Beef and greenhouse gases: Are we cooked?

The current issue of Scientific American has a sobering article about the environmental cost of beef.

I'll quote come the key concepts:

  1. Pound for pound, beef production generates greenhouse gases that contribute more than 13 times as much to global warming as do the gases emitted from producing chicken. For potatoes, the multiplier is 57.

  2. Beef consumption is rising rapidly, both as population increases and as people eat more meat.

  3. Producing the annual beef diet of the average American emits as much greenhouse gas as a car driven more than 1,800 miles.

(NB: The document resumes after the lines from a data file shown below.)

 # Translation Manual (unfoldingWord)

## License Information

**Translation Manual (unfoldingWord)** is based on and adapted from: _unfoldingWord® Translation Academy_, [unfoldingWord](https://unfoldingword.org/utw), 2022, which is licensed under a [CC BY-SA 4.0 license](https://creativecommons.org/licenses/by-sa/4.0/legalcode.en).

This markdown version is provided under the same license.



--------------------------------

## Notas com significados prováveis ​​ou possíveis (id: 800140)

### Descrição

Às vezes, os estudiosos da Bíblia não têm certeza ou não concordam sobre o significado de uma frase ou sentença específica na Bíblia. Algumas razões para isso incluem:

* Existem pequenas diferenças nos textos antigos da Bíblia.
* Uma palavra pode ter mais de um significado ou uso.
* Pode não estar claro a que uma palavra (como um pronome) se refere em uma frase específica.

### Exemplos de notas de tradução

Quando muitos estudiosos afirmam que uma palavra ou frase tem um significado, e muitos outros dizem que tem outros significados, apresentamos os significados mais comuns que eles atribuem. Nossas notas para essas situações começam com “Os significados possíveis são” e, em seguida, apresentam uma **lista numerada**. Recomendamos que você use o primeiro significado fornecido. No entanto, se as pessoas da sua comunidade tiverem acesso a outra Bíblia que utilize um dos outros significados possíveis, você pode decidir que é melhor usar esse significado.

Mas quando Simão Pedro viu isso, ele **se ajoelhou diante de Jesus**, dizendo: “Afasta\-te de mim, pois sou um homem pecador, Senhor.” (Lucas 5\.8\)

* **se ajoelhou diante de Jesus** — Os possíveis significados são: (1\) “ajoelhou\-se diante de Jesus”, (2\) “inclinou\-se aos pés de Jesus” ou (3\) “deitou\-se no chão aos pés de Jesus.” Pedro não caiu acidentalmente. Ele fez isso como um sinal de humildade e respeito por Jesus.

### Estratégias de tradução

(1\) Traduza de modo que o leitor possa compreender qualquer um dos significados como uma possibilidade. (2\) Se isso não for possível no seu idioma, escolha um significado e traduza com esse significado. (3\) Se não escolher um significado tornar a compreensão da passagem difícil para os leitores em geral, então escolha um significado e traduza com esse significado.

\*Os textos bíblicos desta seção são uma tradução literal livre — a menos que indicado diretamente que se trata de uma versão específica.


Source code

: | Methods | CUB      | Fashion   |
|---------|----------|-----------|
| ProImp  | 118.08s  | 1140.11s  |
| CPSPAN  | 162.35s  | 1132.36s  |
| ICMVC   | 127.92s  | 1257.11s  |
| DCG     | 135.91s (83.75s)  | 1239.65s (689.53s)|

The article also has great graphics of worldwide consumption, our growing appetite for beef and how beef production leads to greenhouse gases (32 percent is from methane emissions of the cows themselves and their wastes).

It's written by Nathan Fiala, a doctoral candidate in economics at UC Irvine, who focuses on the environmental impacts of dietary habits.

Since Jan. 1, I've been logging my beef consumption, and I've found I don't eat as much as I thought. Once a week, max.  And that's on the decline.

But cheese? That's another thing. Gulp. I wonder if sheep cheese results in fewer emissions than that made from cows. Any thoughts, anyone?